Death at a Funeral - 2007

Here is a bunch of familiar faces, even though we might need a little reminding where we've seen them before. Suffice it to say, this starts with a funeral. The hearse brings the corpse to a substantial middle-class home; the grieving son, Matthew Macfadyen (Mr. Darcy in the latest "Pride and Prejudice") opens the casket and discovers they have brought the wrong man. The funeral attendants make a hasty exit and promise to return as quickly as possible. Thus our story begins.

We visit a variety of homes and watch a variety of folks preparing for the funeral in a variety of ways. One fellow, who is waiting for a ride, is concluding a phone deal for some quasi-LSD, so he hurriedly dumps out some Valium and puts his "stash" in the bottle. The folks coming by to pick him up are nearly broadsided en route and the husband, Alan Tudyk ("Firefly," "28 Days" and "A Knight's Tale") is so rattled that his wife, Keeley Hawes ("Me and Mrs. Jones" and "Macbeth"), spotting the Valium bottle on the table, gives him one to quiet his nerves. His "trip" is a hoot. Everyone in the theatre was laughing as he became fixated on one woman's silly hat. He's a terrific actor and actually pulls off the nude scene very nicely, as well.

Peter Dinklage ("The Station Agent," "Elf" and "Find Me Guilty") is a hitherto unknown guest who becomes very un-welcome, indeed!
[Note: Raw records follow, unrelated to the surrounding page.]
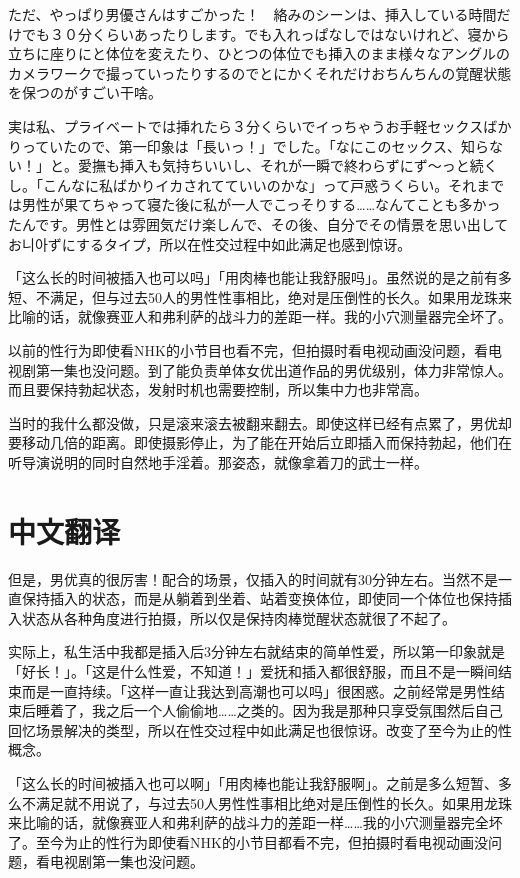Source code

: \documentclass[12pt,UTF8]{ctexbook}
\begin{document}
ただ、やっぱり男優さんはすごかった！　絡みのシーンは、挿入している時間だけでも３０分くらいあったりします。でも入れっぱなしではないけれど、寝から立ちに座りにと体位を変えたり、ひとつの体位でも挿入のまま様々なアングルのカメラワークで撮っていったりするのでとにかくそれだけおちんちんの覚醒状態を保つのがすごい干啥。

実は私、プライベートでは挿れたら３分くらいでイっちゃうお手軽セックスばかりっていたので、第一印象は「長いっ！」でした。「なにこのセックス、知らない！」と。愛撫も挿入も気持ちいいし、それが一瞬で終わらずにず〜っと続くし。「こんなに私ばかりイカされてていいのかな」って戸惑うくらい。それまでは男性が果てちゃって寝た後に私が一人でこっそりする……なんてことも多かったんです。男性とは雰囲気だけ楽しんで、その後、自分でその情景を思い出してお니아ずにするタイプ，所以在性交过程中如此满足也感到惊讶。

「这么长的时间被插入也可以吗」「用肉棒也能让我舒服吗」。虽然说的是之前有多短、不满足，但与过去50人的男性性事相比，绝对是压倒性的长久。如果用龙珠来比喻的话，就像赛亚人和弗利萨的战斗力的差距一样。我的小穴测量器完全坏了。

以前的性行为即使看NHK的小节目也看不完，但拍摄时看电视动画没问题，看电视剧第一集也没问题。到了能负责单体女优出道作品的男优级别，体力非常惊人。而且要保持勃起状态，发射时机也需要控制，所以集中力也非常高。

当时的我什么都没做，只是滚来滚去被翻来翻去。即使这样已经有点累了，男优却要移动几倍的距离。即使摄影停止，为了能在开始后立即插入而保持勃起，他们在听导演说明的同时自然地手淫着。那姿态，就像拿着刀的武士一样。

\switchcolumn

\section*{中文翻译}

但是，男优真的很厉害！配合的场景，仅插入的时间就有30分钟左右。当然不是一直保持插入的状态，而是从躺着到坐着、站着变换体位，即使同一个体位也保持插入状态从各种角度进行拍摄，所以仅是保持肉棒觉醒状态就很了不起了。

实际上，私生活中我都是插入后3分钟左右就结束的简单性爱，所以第一印象就是「好长！」。「这是什么性爱，不知道！」爱抚和插入都很舒服，而且不是一瞬间结束而是一直持续。「这样一直让我达到高潮也可以吗」很困惑。之前经常是男性结束后睡着了，我之后一个人偷偷地……之类的。因为我是那种只享受氛围然后自己回忆场景解决的类型，所以在性交过程中如此满足也很惊讶。改变了至今为止的性概念。

「这么长的时间被插入也可以啊」「用肉棒也能让我舒服啊」。之前是多么短暂、多么不满足就不用说了，与过去50人男性性事相比绝对是压倒性的长久。如果用龙珠来比喻的话，就像赛亚人和弗利萨的战斗力的差距一样……我的小穴测量器完全坏了。至今为止的性行为即使看NHK的小节目都看不完，但拍摄时看电视动画没问题，看电视剧第一集也没问题。
\end{document}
Our hero's brother, Rupert Graves ("The Forsyte Saga," "Tenant of Wildfell Hall" and "Amazing Grace") is a successful author who flew first class from New York to London and now pleads poverty when our hero needs the lion's share of the inheritance money to purchase a flat for his family.

We are treated to the usual assortment of quirky folks and situations - the British are very good at that - and my only regret was that there were no captions, because I have no doubt that much witty dialogue got by me. Wait... Rent the DVD... Turn on the captions. (Even without them, I laughed out loud.) You will enjoy it!